A priori cette Siren Song ne me manquera pas cette année, là comme ça je n’accroche pas, je veux bien tenter d’insister un peu, je te redirai ça en fin de semaine, mais ce n’est pas une gagnante pour moi, et malheureusement notre Sergio non plus car Scream n’est pas tout à fait You are the only one. Elle est très bien, efficace comme il faut, possiblement plus subtile (un peu) et moins encline à envoyer des gros effets dans la gueule (à peine), et j’ai par ailleurs plaisir à réentendre Sergey qui a une voix agréable et du métier, mais reste que pour moi cette chanson n’est pas la plus emballante du concours. Mais, on pourrait avoir une surprise. La ligne mélodique est entêtante, on aura peut-être des dragons sur scène et ça c’est populaire en ce moment, et je me dis qu’il doit avoir un certain capital sympathie, et les cojones de revenir après s’être fait huer injustement la dernière fois (mais les gens qui viennent au concours en Israël ne vont pas huer la Russie de toute façon, lol).

Albanie : S’il se passe quelque chose de vraiment spectaculaire sur scène, peut-être ? Y a un potentiel pour ça. Mais sinon le côté hypnotique et entêtant de la chanson la rend en fait un peu longue.

Norvège : Cette chanson est très efficace et j’adhère totalement. Elle me rappelle beaucoup Monsters, la chanson finlandaise de l’an dernier, que j’aimais beaucoup aussi, donc à part ce léger soupçon de copiage (pardon, d’inspiration), j’aime.

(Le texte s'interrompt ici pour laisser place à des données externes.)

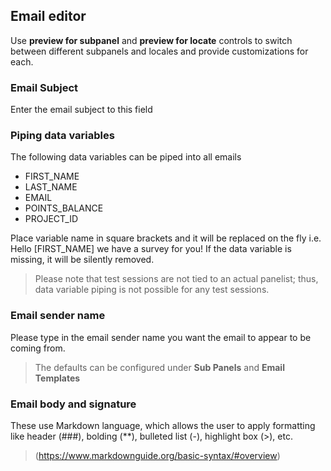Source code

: ## Email editor
Use **preview for subpanel** and **preview for locate** controls to switch between different subpanels and locales and provide customizations for each.

### Email Subject
Enter the email subject to this field

### Piping data variables
The following data variables can be piped into all emails

- FIRST_NAME
- LAST_NAME
- EMAIL
- POINTS_BALANCE
- PROJECT_ID

Place variable name in square brackets and it will be replaced on the fly i.e. Hello [FIRST_NAME] we have a survey for you! If the data variable is missing, it will be silently removed.

> Please note that test sessions are not tied to an actual panelist; thus, data variable piping is not possible for any test sessions.

### Email sender name
Please type in the email sender name you want the email to appear to be coming from.

> The defaults can be configured under **Sub Panels** and **Email Templates**

### Email body and signature

These use Markdown language, which allows the user to apply formatting like header (###), bolding (\**), bulleted list (-), highlight box (>), etc.

> (https://www.markdownguide.org/basic-syntax/#overview)
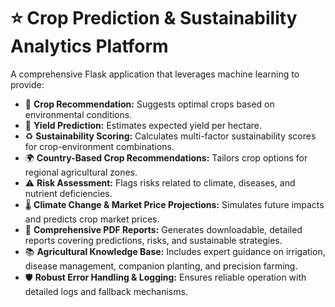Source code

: # ⭐ Crop Prediction & Sustainability Analytics Platform

A comprehensive Flask application that leverages machine learning to provide:

- 🌱 **Crop Recommendation:** Suggests optimal crops based on environmental conditions.  
- 🌾 **Yield Prediction:** Estimates expected yield per hectare.  
- ♻️ **Sustainability Scoring:** Calculates multi-factor sustainability scores for crop-environment combinations.  
- 🌍 **Country-Based Crop Recommendations:** Tailors crop options for regional agricultural zones.  
- ⚠️ **Risk Assessment:** Flags risks related to climate, diseases, and nutrient deficiencies.  
- 🌡️ **Climate Change & Market Price Projections:** Simulates future impacts and predicts crop market prices.  
- 📄 **Comprehensive PDF Reports:** Generates downloadable, detailed reports covering predictions, risks, and sustainable strategies.  
- 📚 **Agricultural Knowledge Base:** Includes expert guidance on irrigation, disease management, companion planting, and precision farming.  
- 🛡️ **Robust Error Handling & Logging:** Ensures reliable operation with detailed logs and fallback mechanisms.
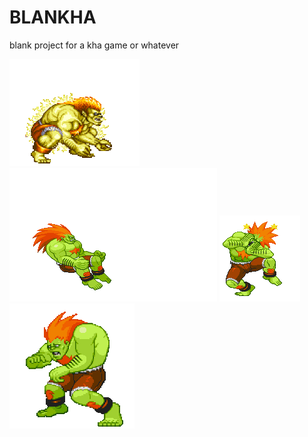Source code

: # BLANKHA

blank project for a kha game or whatever

![image](img/blanka.gif) ![image](img/roll.gif) ![image](img/dizzy.gif) ![image](img/walk.gif)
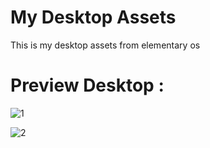 # My Desktop Assets
This is my desktop assets from elementary os

# Preview Desktop : 
![1](https://user-images.githubusercontent.com/49679669/74097368-e2e57c00-4b3d-11ea-9cf3-f70696335a54.png)

![2](https://user-images.githubusercontent.com/49679669/74097402-31931600-4b3e-11ea-9427-f1c4983b0ded.png)
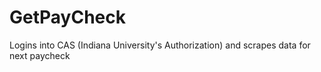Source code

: # GetPayCheck
Logins into CAS (Indiana University's Authorization) and scrapes data for next paycheck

Pays-Bas : C’est insidieux, parce que ça commence joliment mais doucement et je n’y croyais pas plus que ça, et le temps que la fin de la chanson arrive, je suis en train de chanter "loving you is a losing game" et la mélodie est complètement ancrée dans ma tête. Les ohohoh font un peu Imagine Dragons / The Lumineers, c’est presque actuel.

Macédoine du Nord : Hey, un nouveau pays ! (n’abandonnez pas le combat les gars, un jour vous aurez le droit de vous appeler Macédoine-tout-court). Alors le message oui, mais la chanson, bah… Sur ce thème, on est en 2019 quand même, zut, le message des mamans aujourd’hui ça devrait plutôt être carrément "envoie les tous se faire foutre, marre à la fin !"

Azerbaïdjan : Mais tout le monde est allé tourner ses clips à la piscine, alors ? Bon alors c’est un peu molasson par rapport au style, je trouve. Autant ça fait partie des chansons de cette année que j’écoute sans déplaisir, autant c’est sans plus.
RR a dit…
J’écrirais que l’Eurovision est lancéE, puisque le mot est ici utilisé sans le mot concours, mais ce n’est qu’un ressenti.
Cette histoire russo-ukrainienne est assez palpitante, mais au final, je n’aime pas « Siren Song », donc elle ne me manquera pas.

Mon classement du jour :
Nº6 : Russie - J’ai dit que je n’aimais pas « Siren Song », mais la façon dont tu racontes cette histoire me fait prendre Sergey en grippe. Je le mets donc dernier de mon classement du jour, comme une disqualification morale.
Nº5 : Albanie - Je suis d’accord avec vous sur l’effet de longueur que donne cette chanson. Il y a un côté envoûtant, certes, mais tellement envoûtant qu’on s’endort.
Nº4 : Norvège - Ça commence mal, avec ce début de chanson dark vu et revu. Et puis ça décolle, me donnant même l’impression de regarder un clip d’Aqua avec une chanteuse principale, un chanteur chauve, et un autre chanteur qui est là on ne sait pas trop pourquoi.
Nº3 : Azerbaïdjan - Le rythme est entraînant, mais rien de très novateur dans cette chanson qui s’écoute, et éventuellement se danse.
Nº2 : Pays-Bas - C’est fou, tous les clips sont hyper sombres. Nataka a raison : à la fin de la chanson on se surprend à chantonner le refrain. C’est joli, esthétique, propre. De là à être un indétrônable favori, je dis non.
Nº1 : Macédoine du Nord : Le côté épuré de l’orchestration a eu raison de moi. Cette voix qui monte en puissance, juste accompagnée d’instruments à cordes, est assez convaincante.
Nataka a dit…
C'est vrai qu'elle est vachement bien cette théorie du complot. C'est rafraîchissant par rapport à la terre plate et aux pyramides aliens.
Pierre a dit…
Vous dites ça parce que j'ai mis le clip de Siren Song. Vous auriez vu la prestation en finale nationale, c'était... À côté, l'Islande, c'étaient des petits joueurs. Il y avait des laisses!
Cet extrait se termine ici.